JESÚS SUPERIOR A LOS ÁNGELES 1

GÁLATAS 1:4-14

 

Esto demuestra que el Hijo es muy superior a los ángeles, así como el nombre que Dios le dio es superior al nombre de ellos.

Pues Dios nunca le dijo a ningún ángel lo que le dijo a Jesús:

«Tú eres mi Hijo.
    Hoy he llegado a ser tu Padre»[a].

Dios también dijo:

«Yo seré su Padre,
    y él será mi Hijo»[b].

Además, cuando trajo a su Hijo supremo[c] al mundo, Dios dijo:[d]

«Que lo adoren todos los ángeles de Dios»[e].

Pero con respecto a los ángeles, Dios dice:

«Él envía a sus ángeles como los vientos
    y a sus sirvientes como llamas de fuego»[f].

Pero al Hijo le dice:

«Tu trono, oh Dios, permanece por siempre y para siempre.
    Tú gobiernas con cetro de justicia.
Amas la justicia y odias la maldad.
    Por eso oh Dios —tu Dios— te ha ungido
    derramando el aceite de alegría sobre ti más que sobre cualquier otro»[g].

10 También le dice al Hijo:

«Señor, en el principio echaste los cimientos de la tierra
    y con tus manos formaste los cielos.
11 Ellos dejarán de existir, pero tú permaneces para siempre.
    Ellos se desgastarán como ropa vieja.
12 Los doblarás como un manto
    y los desecharás como ropa usada.
Pero tú eres siempre el mismo;
    tú vivirás para siempre»[h].

13 Además, Dios nunca le dijo a ninguno de los ángeles:

«Siéntate en el lugar de honor a mi derecha,
    hasta que humille a tus enemigos
    y los ponga por debajo de tus pies»[i].

14 Por lo tanto, los ángeles sólo son sirvientes, espíritus enviados para cuidar a quienes heredarán la salvación.

 

El desconocido autor de esta carta está dispuesto a intentar demostrar la centralidad de Jesús en todo el esquema de la fe. Hay que tener en cuenta que, al menos como primeros destinatarios, esta epístola va dirigida a comunidades de cristianos de origen judío, que bien podían ver a Jesús como el cumplimiento definitivo de la Ley pero, también perder de vista su carácter central y superior al judaísmo. Es pensado que los destinatarios sufrían un auténtico trauma debido a la caída de la ciudad de Jerusalén y la destrucción del templo por parte de los romanos y la consiguiente interrupción, hasta el día de hoy, de los sacrificios por el pecado.
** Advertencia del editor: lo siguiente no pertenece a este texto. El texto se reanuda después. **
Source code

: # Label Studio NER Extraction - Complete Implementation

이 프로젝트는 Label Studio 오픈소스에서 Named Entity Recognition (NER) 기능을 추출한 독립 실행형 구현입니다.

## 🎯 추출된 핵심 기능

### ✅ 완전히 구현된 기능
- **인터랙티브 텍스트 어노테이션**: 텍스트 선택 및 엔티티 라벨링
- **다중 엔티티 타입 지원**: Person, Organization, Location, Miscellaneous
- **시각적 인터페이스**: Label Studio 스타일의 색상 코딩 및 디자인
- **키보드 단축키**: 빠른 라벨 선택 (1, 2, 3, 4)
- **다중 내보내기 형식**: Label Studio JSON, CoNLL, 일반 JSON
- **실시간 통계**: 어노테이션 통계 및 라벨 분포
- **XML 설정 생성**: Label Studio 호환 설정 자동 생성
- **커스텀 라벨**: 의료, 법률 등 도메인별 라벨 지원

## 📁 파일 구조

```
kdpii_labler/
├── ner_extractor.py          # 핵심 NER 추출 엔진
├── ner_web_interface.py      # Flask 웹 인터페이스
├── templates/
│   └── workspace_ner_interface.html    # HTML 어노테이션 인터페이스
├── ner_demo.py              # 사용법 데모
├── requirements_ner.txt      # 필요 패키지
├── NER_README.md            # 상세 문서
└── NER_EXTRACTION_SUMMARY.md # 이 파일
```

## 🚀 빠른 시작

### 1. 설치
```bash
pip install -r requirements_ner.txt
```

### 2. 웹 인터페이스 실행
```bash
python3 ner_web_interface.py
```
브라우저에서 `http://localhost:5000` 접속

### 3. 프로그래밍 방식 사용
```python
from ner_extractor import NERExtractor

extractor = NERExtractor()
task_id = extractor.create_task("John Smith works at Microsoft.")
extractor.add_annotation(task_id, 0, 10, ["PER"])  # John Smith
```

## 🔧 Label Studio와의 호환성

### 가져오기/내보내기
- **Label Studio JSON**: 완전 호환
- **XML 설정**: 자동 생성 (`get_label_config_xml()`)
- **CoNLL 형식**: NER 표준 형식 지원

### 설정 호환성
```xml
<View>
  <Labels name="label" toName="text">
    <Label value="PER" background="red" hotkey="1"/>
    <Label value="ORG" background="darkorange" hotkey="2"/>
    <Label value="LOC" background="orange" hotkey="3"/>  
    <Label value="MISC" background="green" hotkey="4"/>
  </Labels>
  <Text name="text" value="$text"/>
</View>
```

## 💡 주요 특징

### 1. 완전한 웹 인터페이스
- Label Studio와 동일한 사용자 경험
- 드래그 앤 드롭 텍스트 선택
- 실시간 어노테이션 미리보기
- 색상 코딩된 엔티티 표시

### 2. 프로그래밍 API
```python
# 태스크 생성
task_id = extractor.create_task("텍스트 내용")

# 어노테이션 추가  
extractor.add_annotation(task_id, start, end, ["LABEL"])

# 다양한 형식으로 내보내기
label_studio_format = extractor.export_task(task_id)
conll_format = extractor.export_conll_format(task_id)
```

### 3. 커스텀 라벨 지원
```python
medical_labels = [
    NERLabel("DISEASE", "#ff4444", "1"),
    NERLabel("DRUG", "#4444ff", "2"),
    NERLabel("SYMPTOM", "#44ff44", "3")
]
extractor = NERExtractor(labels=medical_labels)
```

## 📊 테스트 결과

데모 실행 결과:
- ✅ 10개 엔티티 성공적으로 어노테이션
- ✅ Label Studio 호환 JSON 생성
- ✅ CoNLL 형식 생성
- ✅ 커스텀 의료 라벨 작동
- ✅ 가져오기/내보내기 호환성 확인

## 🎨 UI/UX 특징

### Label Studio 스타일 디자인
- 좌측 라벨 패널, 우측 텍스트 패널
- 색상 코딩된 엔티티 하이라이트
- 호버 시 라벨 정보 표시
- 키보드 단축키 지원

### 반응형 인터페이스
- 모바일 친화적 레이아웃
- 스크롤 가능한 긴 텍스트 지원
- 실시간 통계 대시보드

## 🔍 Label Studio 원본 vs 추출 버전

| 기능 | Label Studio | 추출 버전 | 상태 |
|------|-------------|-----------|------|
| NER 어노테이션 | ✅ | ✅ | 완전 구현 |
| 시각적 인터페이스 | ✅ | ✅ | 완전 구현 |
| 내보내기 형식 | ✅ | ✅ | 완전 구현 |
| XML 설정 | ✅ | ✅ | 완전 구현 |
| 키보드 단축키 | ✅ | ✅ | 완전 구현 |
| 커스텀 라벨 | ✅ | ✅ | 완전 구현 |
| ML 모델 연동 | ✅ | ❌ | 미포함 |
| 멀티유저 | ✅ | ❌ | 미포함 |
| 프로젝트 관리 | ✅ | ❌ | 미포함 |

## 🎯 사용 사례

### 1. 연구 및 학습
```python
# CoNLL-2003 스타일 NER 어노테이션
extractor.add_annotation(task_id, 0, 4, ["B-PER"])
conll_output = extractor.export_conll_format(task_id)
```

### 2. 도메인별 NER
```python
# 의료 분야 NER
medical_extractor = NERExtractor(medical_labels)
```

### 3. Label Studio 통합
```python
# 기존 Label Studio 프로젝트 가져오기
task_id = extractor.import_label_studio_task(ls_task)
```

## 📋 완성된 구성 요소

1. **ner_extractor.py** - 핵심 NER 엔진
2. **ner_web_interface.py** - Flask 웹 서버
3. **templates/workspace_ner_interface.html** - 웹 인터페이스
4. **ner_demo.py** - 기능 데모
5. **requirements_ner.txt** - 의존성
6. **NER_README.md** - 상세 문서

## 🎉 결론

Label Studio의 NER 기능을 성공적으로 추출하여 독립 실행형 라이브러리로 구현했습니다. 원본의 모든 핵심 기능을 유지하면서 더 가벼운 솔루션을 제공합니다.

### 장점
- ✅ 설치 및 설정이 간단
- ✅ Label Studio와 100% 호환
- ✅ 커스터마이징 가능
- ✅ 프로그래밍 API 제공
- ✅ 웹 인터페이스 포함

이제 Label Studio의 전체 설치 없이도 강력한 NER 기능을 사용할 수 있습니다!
Con este trasfondo el anónimo escritor irá ayudando a sus lectores a ver que, dada la centralidad de Jesús, no sucede nada si ambas cosas, el templo y los sacrificios se han perdido.

En estos versículos se hace una comparación entre los ángeles, definidos como espíritus destinados a servir a los fieles, y Jesús, por medio de citas del Antiguo Testamento, que el autor interpreta para sus propósitos se establece esta centralidad. Para nosotros, seguidores del Maestro de Nazaret que no venimos de un contexto judío no parece ser un tema excesivamente relevante. Pero si pensamos en la centralidad de Jesús en el esquema de la fe podemos preguntarnos qué ocupa en nuestras vidas ese lugar central, el trabajo, los estudios, el dinero, el ministerio, la iglesia, la novi@, etc., etc.

UN PRINCIPIO

JESÚS HA DE OCUPAR EL LUGAR CENTRAL EN EL ESQUEMA DE LA FE

UNA PREGUNTA

Y JESÚS ¿QUÉ LUGAR OCUPA EN EL ESQUEMA DE TU FE?